■ **Exercise description**
The whole listing below, with no pictures, is to be repeated as it stands.
********
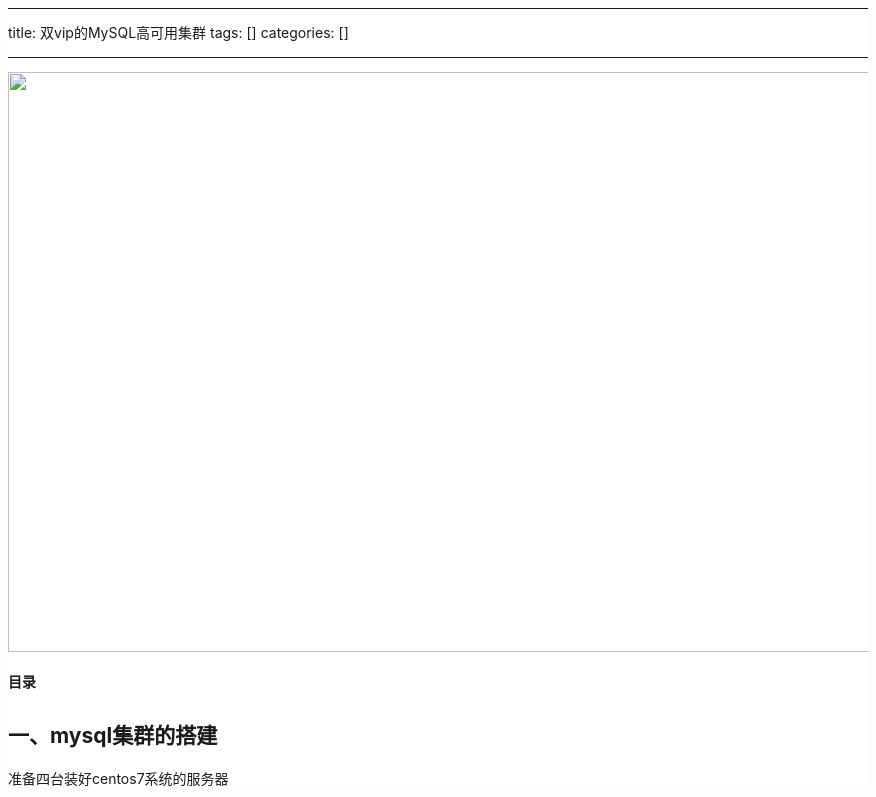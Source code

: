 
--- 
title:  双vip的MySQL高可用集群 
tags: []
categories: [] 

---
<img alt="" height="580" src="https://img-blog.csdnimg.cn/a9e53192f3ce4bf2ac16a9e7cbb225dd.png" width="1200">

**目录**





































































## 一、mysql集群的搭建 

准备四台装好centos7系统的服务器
********
■ **Answer section**
Source code

: 
--- 
title:  双vip的MySQL高可用集群 
tags: []
categories: [] 

---
<img alt="" height="580" src="https://img-blog.csdnimg.cn/a9e53192f3ce4bf2ac16a9e7cbb225dd.png" width="1200">

**目录**





































































## 一、mysql集群的搭建 

准备四台装好centos7系统的服务器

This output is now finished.